From education to employment

Inclusive leadership and culture in the further education and skills sector – in conversation with Dr Katerina Kolyva and Professor Jo Maher

Professor Jo Maher & Dr Katerina Kolyva

In this first of a series of Inclusive Leadership ‘in conversation’ articles, launching in the first week of Black History Month, Dr Katerina Kolyva, and Professor Jo Maher, discuss the importance of inclusive leadership in the further education and skills sector.

In part one of this inclusive leadership ‘in conversation’ series, launching in the first week of Black History Month, Dr Katerina Kolyva, CEO of the Education and Training Foundation and Professor Jo Maher, Principal and CEO at Loughborough College, and recently appointed as Loughborough University’s Pro Vice Chancellor for Sport, discuss the importance of inclusive leadership in the further education and skills sector. Together they share their reflections on what is needed to truly embed inclusive leadership in our organisations and across the sector.

What does inclusive leadership mean to you?

JM: For me, inclusive leadership is about that sense of everyone feeling welcome.
But it’s not just feeling welcome. One of my colleagues in the Football Association described it as “not about inviting people to the party, it’s making sure that when they get there, there’s the drink that they want and the right food that they need, and that there’s a social circle they can relate to”.

It’s that sense of feeling welcomed and valued equally. From a leadership perspective this means making sure that you’ve got a diverse team. Then it is about asking how you integrate them in decision making, how you ensure team dynamics are appropriate and that you’re actively promoting a sense of belonging.

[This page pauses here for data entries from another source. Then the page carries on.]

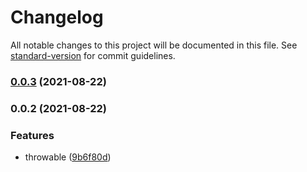 # Changelog

All notable changes to this project will be documented in this file. See [standard-version](https://github.com/conventional-changelog/standard-version) for commit guidelines.

### [0.0.3](https://github.com/zxch3n/throwable/compare/v0.0.2...v0.0.3) (2021-08-22)

### 0.0.2 (2021-08-22)


### Features

* throwable ([9b6f80d](https://github.com/zxch3n/throwable/commit/9b6f80dbb0a707c70ef610f484de7215c93297d2))
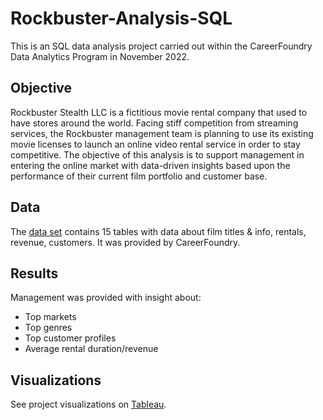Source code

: # Rockbuster-Analysis-SQL
This is an SQL data analysis project carried out within the CareerFoundry Data Analytics Program in November 2022.
## Objective
Rockbuster Stealth LLC is a fictitious movie rental company that used to have stores around the world. Facing stiff competition from streaming services, the Rockbuster management team is planning to use its existing movie licenses to launch an online video rental service in order to stay competitive. The objective of this analysis is to support management in entering the online market with data-driven insights based upon the performance of their current film portfolio and customer base.
## Data
The [data set](http://www.postgresqltutorial.com/wp-content/uploads/2019/05/dvdrental.zip) contains 15 tables with data about film titles & info, rentals, revenue, customers. It was provided by CareerFoundry.
## Results
Management was provided with insight about:
- Top markets
- Top genres
- Top customer profiles
- Average rental duration/revenue
## Visualizations
See project visualizations on [Tableau](https://public.tableau.com/app/profile/lisa1238/viz/Task3_10_16698215270420/TotRevenuebyGenre).
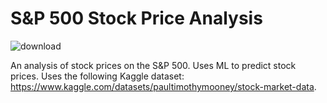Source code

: # S&P 500 Stock Price Analysis

![download](https://github.com/melvinrajendran/SP500-Stock-Price-Analysis/assets/44681827/db1fd058-ae3d-47ec-b102-108c8db37208)

An analysis of stock prices on the S&amp;P 500. Uses ML to predict stock prices. Uses the following Kaggle dataset: https://www.kaggle.com/datasets/paultimothymooney/stock-market-data.
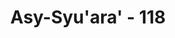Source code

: ---
title: "Asy-Syu'ara' - 118"
no: 118
arabic_no: ١١٨
ayah: فَافْتَحْ بَيْنِيْ وَبَيْنَهُمْ فَتْحًا وَّنَجِّنِيْ وَمَنْ مَّعِيَ مِنَ الْمُؤْمِنِيْنَ  
translation: "maka berilah keputusan antara aku dengan mereka, dan selamatkanlah aku dan mereka yang beriman bersamaku.” "
tafsir: "Selanjutnya Nabi Nuh berdoa agar Allah memberikan keputusan yang adil mengenai permasalahan yang terjadi antara dirinya dan kaumnya. Ia telah mengerahkan seluruh tenaga dan kemampuannya untuk membawa mereka ke jalan yang benar, tetapi sambutan mereka justru berupa ancaman untuk mencederainya. Nabi Nuh yakin ancaman itu tidak main-main. Oleh karena itu, Nabi Nuh betul-betul berdoa agar ia dan kaum mukminin pengikutnya diselamatkan Allah dari ancaman tersebut."
---
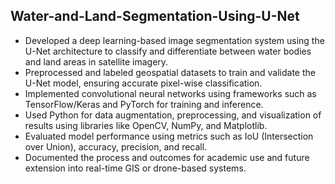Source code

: ## Water-and-Land-Segmentation-Using-U-Net

<ul>
  <li>Developed a deep learning-based image segmentation system using the U-Net architecture to classify and differentiate between water bodies and land areas in satellite imagery.</li>
  <li>Preprocessed and labeled geospatial datasets to train and validate the U-Net model, ensuring accurate pixel-wise classification.</li>
  <li>Implemented convolutional neural networks using frameworks such as TensorFlow/Keras and PyTorch for training and inference.</li>
  <li>Used Python for data augmentation, preprocessing, and visualization of results using libraries like OpenCV, NumPy, and Matplotlib.</li>
  <li>Evaluated model performance using metrics such as IoU (Intersection over Union), accuracy, precision, and recall.</li>
  <li>Documented the process and outcomes for academic use and future extension into real-time GIS or drone-based systems.</li>
</ul>

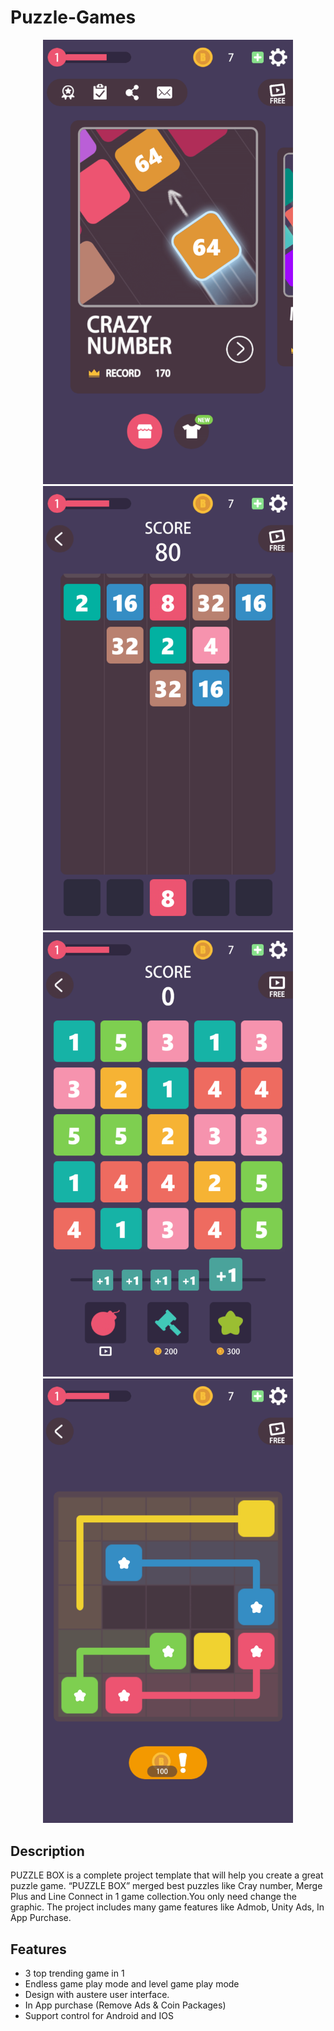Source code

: # Puzzle-Games


<p align="center">
  <img width="400" src="1.png">
  <img width="400" src="2.png">
  <img width="400" src="3.png">
  <img width="400" src="4.png">
</p>


## Description
  PUZZLE BOX is a complete project template that will help you create a great puzzle game. “PUZZLE BOX” merged best puzzles like Cray number, Merge Plus and Line Connect in 1 game collection.You only need change the graphic. The project includes many game features like Admob, Unity Ads, In App Purchase.

 

## Features
  * 3 top trending game in 1
  * Endless game play mode and level game play mode
  * Design with austere user interface.
  * In App purchase (Remove Ads & Coin Packages)
  * Support control for Android and IOS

KK: I agree, it’s about feeling welcome but also active participation. Using the party analogy, it’s one thing to have a welcoming and open door but it’s another thing for everybody to feel comfortable in your lounge. Offer them the drink they want, but also appreciate they may not want a drink at all!

I think the most important thing with inclusive leadership is not to think you will get it right, all the time. There will always be an opportunity to improve your understanding of your audiences, the people you lead, the people that lead alongside you and how you support them. Also recognising that you need to support yourself too – sometimes we feel we know everything and because we are inclusive, everybody else will be inclusive too. It’s about sharing views and knowledge.

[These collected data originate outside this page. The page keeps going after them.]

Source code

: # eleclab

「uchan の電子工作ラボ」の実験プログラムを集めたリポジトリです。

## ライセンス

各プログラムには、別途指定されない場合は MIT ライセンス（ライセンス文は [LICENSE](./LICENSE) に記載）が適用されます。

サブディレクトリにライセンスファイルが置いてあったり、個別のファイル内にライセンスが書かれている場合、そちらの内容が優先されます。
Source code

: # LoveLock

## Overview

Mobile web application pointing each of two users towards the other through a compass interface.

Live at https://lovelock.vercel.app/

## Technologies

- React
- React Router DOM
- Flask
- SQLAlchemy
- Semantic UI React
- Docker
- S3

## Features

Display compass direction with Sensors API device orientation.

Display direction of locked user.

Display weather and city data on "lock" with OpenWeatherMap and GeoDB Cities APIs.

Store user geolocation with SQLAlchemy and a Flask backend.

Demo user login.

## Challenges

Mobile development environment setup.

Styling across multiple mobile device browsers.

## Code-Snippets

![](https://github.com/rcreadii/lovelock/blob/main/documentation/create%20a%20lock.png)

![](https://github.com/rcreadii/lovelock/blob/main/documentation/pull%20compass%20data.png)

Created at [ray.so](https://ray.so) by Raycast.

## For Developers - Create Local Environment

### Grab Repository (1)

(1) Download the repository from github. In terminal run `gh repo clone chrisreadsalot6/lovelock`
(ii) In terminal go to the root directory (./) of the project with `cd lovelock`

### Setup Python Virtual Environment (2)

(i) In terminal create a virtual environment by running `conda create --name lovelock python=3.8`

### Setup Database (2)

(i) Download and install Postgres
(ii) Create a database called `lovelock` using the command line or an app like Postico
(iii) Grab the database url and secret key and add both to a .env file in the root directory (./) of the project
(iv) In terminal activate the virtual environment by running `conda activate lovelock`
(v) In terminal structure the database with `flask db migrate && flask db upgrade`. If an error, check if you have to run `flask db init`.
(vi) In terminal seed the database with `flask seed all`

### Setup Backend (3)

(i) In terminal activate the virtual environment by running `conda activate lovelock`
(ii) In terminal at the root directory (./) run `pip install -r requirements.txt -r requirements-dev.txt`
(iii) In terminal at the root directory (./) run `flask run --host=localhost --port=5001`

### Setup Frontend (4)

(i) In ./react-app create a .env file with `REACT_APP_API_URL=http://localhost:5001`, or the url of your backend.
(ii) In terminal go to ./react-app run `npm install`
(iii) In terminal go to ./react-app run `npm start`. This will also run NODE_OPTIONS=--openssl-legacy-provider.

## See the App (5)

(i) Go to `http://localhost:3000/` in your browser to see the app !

How do you approach inclusion and inclusive leadership?

KK: For me there are four strands;

The first one is data – when I join a new sector or a new organisation that I lead I want to know what the data is telling me, what insight can I use to identify areas to focus on and prioritise.

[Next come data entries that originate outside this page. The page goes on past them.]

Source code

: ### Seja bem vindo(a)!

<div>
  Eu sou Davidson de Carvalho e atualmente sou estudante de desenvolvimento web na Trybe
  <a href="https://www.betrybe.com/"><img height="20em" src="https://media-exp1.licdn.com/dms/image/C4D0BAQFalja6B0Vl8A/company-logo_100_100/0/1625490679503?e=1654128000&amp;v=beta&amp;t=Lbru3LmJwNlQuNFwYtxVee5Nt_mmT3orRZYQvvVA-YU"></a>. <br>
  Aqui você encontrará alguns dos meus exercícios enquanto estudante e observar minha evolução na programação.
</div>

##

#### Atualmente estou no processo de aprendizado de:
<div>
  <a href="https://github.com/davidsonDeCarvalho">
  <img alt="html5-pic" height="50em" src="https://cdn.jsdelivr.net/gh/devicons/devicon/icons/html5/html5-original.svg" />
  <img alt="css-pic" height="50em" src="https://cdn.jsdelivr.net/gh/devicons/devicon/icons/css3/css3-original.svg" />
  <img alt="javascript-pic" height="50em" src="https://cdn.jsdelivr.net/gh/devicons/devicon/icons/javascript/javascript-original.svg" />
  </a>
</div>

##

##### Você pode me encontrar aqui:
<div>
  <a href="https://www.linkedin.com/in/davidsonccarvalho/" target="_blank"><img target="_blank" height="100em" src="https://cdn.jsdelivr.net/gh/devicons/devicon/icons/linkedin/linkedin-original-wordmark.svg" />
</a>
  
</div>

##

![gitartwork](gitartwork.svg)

The second one is values – what do the organisational values that tell me about inclusion? Do I see those values embedded and practiced in the behaviours and language used by the people who interact with me internally and externally? What am I’m hearing about external stakeholders, our sector, and our organisation?

The third one is strategy – how do I make sure that our current and future strategy is inclusive. How do we make sure we use the right language and that we make our strategy accessible to the wider public and to those we serve.

Finally, and the most important thing for me is engagement – how do I engage with those I lead internally, the sector I lead and support externally, key stakeholders and partners that I work alongside for the benefit of our learners. If that engagement is not inclusive, then I haven’t done my job.

Something I’m really proud of is my work with the Association of Chief Executives of Voluntary Organisations (ACVO), where I chair their women’s group. I have learned so much from them. It’s great to be part of a community where you can share your own leadership experience, but also be humbled to listen and learn from everybody else’s. I love those kinds of groups where you can ask “what about this?” and you get 100 ideas back!

As leaders how can we ensure that our actions match our intentions?

JM: It’s about authenticity and trust, admitting when you’re wrong and accepting that nobody is perfect. I became a chief executive seven years ago and obviously I didn’t know what I know now. I’m now a very different leader and I’d hope that I’ve developed as a person. Your style and ability to cope changes. As a leader ninety percent of your day is spent making the decisions that nobody else can make. You spend your time dealing with complex problems, things that are difficult to solve, and that’s really challenging, but putting strategies around yourself can help you manage them.

I’ve had to deal with really sensitive issues such as a student death and liaising with parents and families, then when a smaller problem comes along twenty minutes later, your capacity to want to deal with that may be different in that twenty minutes than it would have been three hours earlier. I’ve got no doubt in my mind that I’ve changed and evolved in those seven years, so has my tolerance for those difficult situations. But I don’t think we’re honest enough about leadership development and about giving leaders the chance to fail quickly and safely – we’re just expected to be perfect all the time, and that’s really difficult.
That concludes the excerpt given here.